All groups in the experiment initially lost weight but then the dieting became harder. Participants were finding that their weight loss reached a plateau where no more pounds were shed, or in some cases they even put on weight again. The scientists in the next experiment busted the myth that slim people have a higher metabolic rate. Actually, the opposite is true: if you are bigger, your have a larger heart and other organs which require more energy to work. Thus when you have lost weight, you need less to run your body and unless you reduce your food intake again, you will stop losing weight. Consequently, the new habits on these diets are lifelong changes to eating.
For the constant cravers, it is the genes responsible for their over-eating that cause the difficulties in continuing to shed the pounds. Normally, as fat is lost from the body, the levels of a hormone called leptin also decreases and this signals to the brain that fat stores are decreasing and need replenishing. Everyone experiences this. However, those with these ‘obesity genes’ experience a trick – the genes tricks the brain into believing that the levels of leptin are lower than they really are, so that the brain signals that fat stores need replenishing urgently. In one test, half the group breakfasted, half did not. Those who missed breakfast craved the fatty, sugary high calorie foods when shown images of these and of healthier foods. It turns out that for 75% of all dieters, having breakfast is part of a successful diet, because it helps you to make healthier choices of foods later in the day.
For the emotional eaters, lapses in the diet usually lead to a common psychological response, that of over-eating again. These dieters need the coping strategies not to regress, not to abandon their diet, after a lapse. To do so is an example of ‘catastrophic thinking’. In one experiment, those who thought they had lapsed by eating the cake offered to them went on to eat, at a second round of cake, 8 times more than those who were told a white lie that the cake was low in fat, sugar and calories in order to lead them to think that they had not broken their diet. So, the message is: we all have lapses, don’t give up!
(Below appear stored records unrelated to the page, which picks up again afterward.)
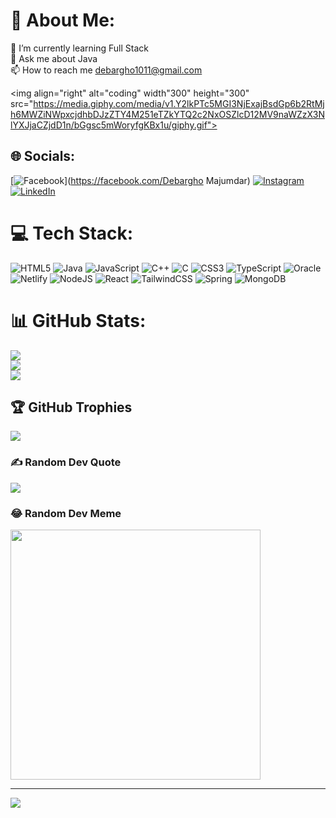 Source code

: # 💫 About Me:
🌱 I’m currently learning Full Stack<br>💬 Ask me about Java<br>📫 How to reach me debargho1011@gmail.com

<img align="right" alt="coding" width"300" height="300" src="https://media.giphy.com/media/v1.Y2lkPTc5MGI3NjExajBsdGp6b2RtMjh6MWZiNWpxcjdhbDJzZTY4M251eTZkYTQ2c2NxOSZlcD12MV9naWZzX3NlYXJjaCZjdD1n/bGgsc5mWoryfgKBx1u/giphy.gif">


## 🌐 Socials:
[![Facebook](https://img.shields.io/badge/Facebook-%231877F2.svg?logo=Facebook&logoColor=white)](https://facebook.com/Debargho Majumdar) [![Instagram](https://img.shields.io/badge/Instagram-%23E4405F.svg?logo=Instagram&logoColor=white)](https://instagram.com/_debargho__) [![LinkedIn](https://img.shields.io/badge/LinkedIn-%230077B5.svg?logo=linkedin&logoColor=white)](https://linkedin.com/in/majumdar-debargho-415a42187) 

# 💻 Tech Stack:
![HTML5](https://img.shields.io/badge/html5-%23E34F26.svg?style=plastic&logo=html5&logoColor=white) ![Java](https://img.shields.io/badge/java-%23ED8B00.svg?style=plastic&logo=openjdk&logoColor=white) ![JavaScript](https://img.shields.io/badge/javascript-%23323330.svg?style=plastic&logo=javascript&logoColor=%23F7DF1E) ![C++](https://img.shields.io/badge/c++-%2300599C.svg?style=plastic&logo=c%2B%2B&logoColor=white) ![C](https://img.shields.io/badge/c-%2300599C.svg?style=plastic&logo=c&logoColor=white) ![CSS3](https://img.shields.io/badge/css3-%231572B6.svg?style=plastic&logo=css3&logoColor=white) ![TypeScript](https://img.shields.io/badge/typescript-%23007ACC.svg?style=plastic&logo=typescript&logoColor=white) ![Oracle](https://img.shields.io/badge/Oracle-F80000?style=plastic&logo=oracle&logoColor=white) ![Netlify](https://img.shields.io/badge/netlify-%23000000.svg?style=plastic&logo=netlify&logoColor=#00C7B7) ![NodeJS](https://img.shields.io/badge/node.js-6DA55F?style=plastic&logo=node.js&logoColor=white) ![React](https://img.shields.io/badge/react-%2320232a.svg?style=plastic&logo=react&logoColor=%2361DAFB) ![TailwindCSS](https://img.shields.io/badge/tailwindcss-%2338B2AC.svg?style=plastic&logo=tailwind-css&logoColor=white) ![Spring](https://img.shields.io/badge/spring-%236DB33F.svg?style=plastic&logo=spring&logoColor=white) ![MongoDB](https://img.shields.io/badge/MongoDB-%234ea94b.svg?style=plastic&logo=mongodb&logoColor=white)
# 📊 GitHub Stats:
![](https://github-readme-stats.vercel.app/api?username=deb1011&theme=react&hide_border=false&include_all_commits=true&count_private=false)<br/>
![](https://github-readme-streak-stats.herokuapp.com/?user=deb1011&theme=react&hide_border=false)<br/>
![](https://github-readme-stats.vercel.app/api/top-langs/?username=deb1011&theme=react&hide_border=false&include_all_commits=true&count_private=false&layout=compact)

## 🏆 GitHub Trophies
![](https://github-profile-trophy.vercel.app/?username=deb1011&theme=darkhub&no-frame=true&no-bg=false&margin-w=4)

### ✍️ Random Dev Quote
![](https://quotes-github-readme.vercel.app/api?type=horizontal&theme=radical)

### 😂 Random Dev Meme
<img src='https://randommeme-five.vercel.app/' style="height: 400px;"/>

---
[![](https://visitcount.itsvg.in/api?id=deb1011&icon=0&color=0)](https://visitcount.itsvg.in)

<!-- Proudly created with GPRM ( https://gprm.itsvg.in ) -->
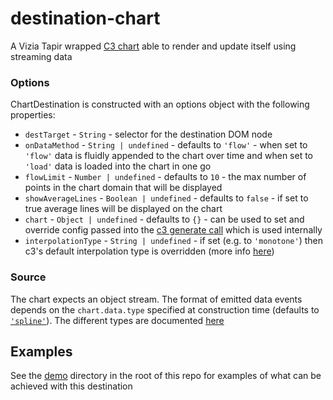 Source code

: # destination-chart
A Vizia Tapir wrapped [C3 chart](http://c3js.org/) able to render and update itself using streaming data

### Options

ChartDestination is constructed with an options object with the following properties:

- `destTarget` - `String` - selector for the destination DOM node
- `onDataMethod` - `String | undefined` - defaults to `'flow'` - when set to `'flow'` data is fluidly appended to the chart over time and when set to `'load'` data is loaded into the chart in one go
- `flowLimit` - `Number | undefined` - defaults to `10` - the max number of points in the chart domain that will be displayed
- `showAverageLines` - `Boolean | undefined` - defaults to `false` - if set to true average lines will be displayed on the chart
- `chart` - `Object | undefined` - defaults to `{}` - can be used to set and override config passed into the [c3 generate call](http://c3js.org/gettingstarted.html#generate) which is used internally
- `interpolationType` - `String | undefined` - if set (e.g. to `'monotone'`) then c3's default interpolation type is overridden (more info [here](https://github.com/c3js/c3/issues/1608#issuecomment-195090796))

### Source

The chart expects an object stream. The format of emitted data events depends on the `chart.data.type` specified at construction time (defaults to [`'spline'`](http://c3js.org/samples/chart_spline.html)). The different types are documented [here](http://c3js.org/reference.html#data-type)

## Examples

See the [demo](https://github.com/vizia/destination-chart/tree/master/demo) directory in the root of this repo for examples of what can be achieved with this destination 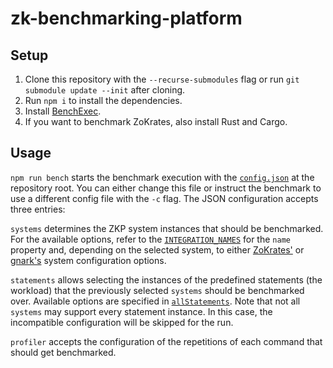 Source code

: # zk-benchmarking-platform

## Setup

1. Clone this repository with the `--recurse-submodules` flag or run `git submodule update --init` after cloning.
2. Run `npm i` to install the dependencies.
3. Install [BenchExec](https://github.com/sosy-lab/benchexec).
4. If you want to benchmark ZoKrates, also install Rust and Cargo.

## Usage

`npm run bench` starts the benchmark execution with the [`config.json`](config.json) at the repository root.
You can either change this file or instruct the benchmark to use a different config file with the `-c` flag.
The JSON configuration accepts three entries:

`systems` determines the ZKP system instances that should be benchmarked.
For the available options, refer to the [`INTEGRATION_NAMES`](ts/integrations/index.ts#L6) for the `name` property and, depending on the selected system, to either [ZoKrates'](ts/integrations/zokrates.ts#L32) or [gnark's](ts/integrations/gnark.ts#L22) system configuration options.

`statements` allows selecting the instances of the predefined statements (the workload) that the previously selected `systems` should be benchmarked over.
Available options are specified in [`allStatements`](ts/workload/statement.ts#L5).
Note that not all `systems` may support every statement instance.
In this case, the incompatible configuration will be skipped for the run.

`profiler` accepts the configuration of the repetitions of each command that should get benchmarked.
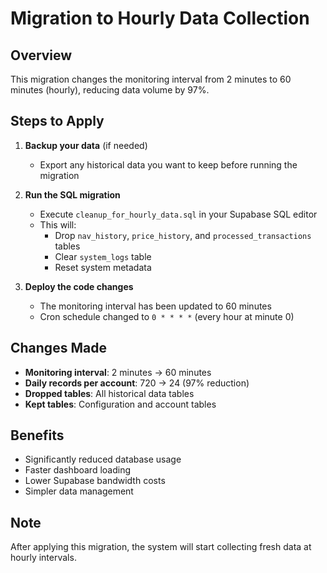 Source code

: # Migration to Hourly Data Collection

## Overview
This migration changes the monitoring interval from 2 minutes to 60 minutes (hourly), reducing data volume by 97%.

## Steps to Apply

1. **Backup your data** (if needed)
   - Export any historical data you want to keep before running the migration

2. **Run the SQL migration**
   - Execute `cleanup_for_hourly_data.sql` in your Supabase SQL editor
   - This will:
     - Drop `nav_history`, `price_history`, and `processed_transactions` tables
     - Clear `system_logs` table
     - Reset system metadata

3. **Deploy the code changes**
   - The monitoring interval has been updated to 60 minutes
   - Cron schedule changed to `0 * * * *` (every hour at minute 0)

## Changes Made

- **Monitoring interval**: 2 minutes → 60 minutes
- **Daily records per account**: 720 → 24 (97% reduction)
- **Dropped tables**: All historical data tables
- **Kept tables**: Configuration and account tables

## Benefits

- Significantly reduced database usage
- Faster dashboard loading
- Lower Supabase bandwidth costs
- Simpler data management

## Note
After applying this migration, the system will start collecting fresh data at hourly intervals.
These strategies seemed to be successful for the participants. Also, a final point was made concerning exercise. Exercise helped all 3 groups to keep the weight off, but it does not help people to lose weight when they first start, if they are not putting an end to over-eating. Walking up stairs, going by foot rather than on the bus or in the car, helped to burn as many calories as getting to the gym once or twice a week.
Rather than looking at a diet itself – whether it’s the latest fad or some superfood or other – look at yourself and try to work out what approach may be suit you! To follow up try www.bbc.co.uk/rightdiet where you can take a test to find out which type you are. However, I found the questions rather simplistic and was not convinced of the outcome!